God wills it? A comparison of Greek and Latin theologies of warfare during the Medieval period.
Degree GrantorUniversity of Canterbury
Degree NameMaster of Arts
The history of the Church’s participation in, and attitudes towards warfare have been well-documented in several fields of research. The development of the doctrine of just war and the medieval crusades within Western Christianity, have been the subject of a considerable amount of scholarship. There has also recently been an increasing amount of research done by historians, theologians and political theorists comparing the status of warfare within the Christian and Islamic traditions. However, the current state of the historiography is focused almost entirely on Western Christianity, and does not address in any depth the attitudes toward warfare present in Eastern Christianity within the Byzantine Empire in the Middle Ages.

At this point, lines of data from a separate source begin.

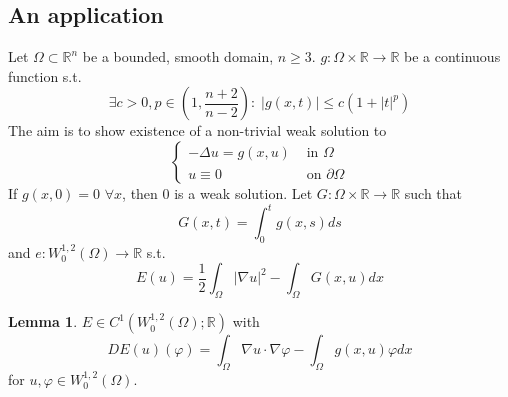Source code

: \documentclass[a4paper, 12pt]{article}
\theoremstyle{plain}
\theoremstyle{definition}
\theoremstyle{lemma}
\newtheorem{lemma}[theorem]{Lemma}
\theoremstyle{remark}
\theoremstyle{corollary}
\theoremstyle{example}
\begin{document}
	\subsection{An application}
	Let $\Omega \subset \mathbb{R}^n$ be a bounded, smooth domain, $n \geq 3$. $g: \Omega \times \mathbb{R} \to \mathbb{R}$ be a continuous function s.t. \[\exists c > 0, p \in (1,\frac{n+2}{n-2}): \; \left|g(x,t)\right| \leq c (1+\left|t\right|^p)\]
	The aim is to show existence of a non-trivial weak solution to \[\begin{cases}
		-\Delta u = g(x,u) & \text{ in } \Omega\\
		u \equiv 0 & \text{ on } \partial \Omega
	\end{cases}\]
	If $g(x,0) = 0$ $\forall x$, then 0 is a weak solution.
	Let $G: \Omega\times \mathbb{R} \to \mathbb{R}$ such that \[G(x,t) = \int_0^t g(x,s) ds\] and $e: W^{1,2}_0(\Omega) \to \mathbb{R}$ s.t. \[E(u) = \frac{1}{2}\int_\Omega \left|\nabla u\right|^2 - \int_\Omega G(x,u) dx\]
	\begin{lemma}
		$E \in C^1(W^{1,2}_0(\Omega);\mathbb{R})$ with \[DE(u)(\varphi) = \int_\Omega \nabla u \cdot \nabla \varphi - \int_\Omega g(x,u)\varphi dx\] for $u,\varphi \in W^{1,2}_0(\Omega)$.
	\end{lemma}
\end{document}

This thesis seeks to address this historiographical imbalance by comparing the development of the Eastern and Western Church’s positions on warfare throughout the medieval period. The thesis examines the factors that led to the divergence of the two Churches’ attitudes towards warfare, and the development and impact of their differing theologies during the medieval period. It is argued that the fundamental point of divergence between the Eastern and Western Church’s attitude to warfare is linguistic and theological in nature. The linguistic differences between the Greek and Latin Churches, led to different theological interpretive frameworks regarding the subject of warfare. These different fundamental theological assumptions would lead the two Churches down different developmental paths and would prevent the development or acceptance of Western theories of just war and holy war in the Eastern Church.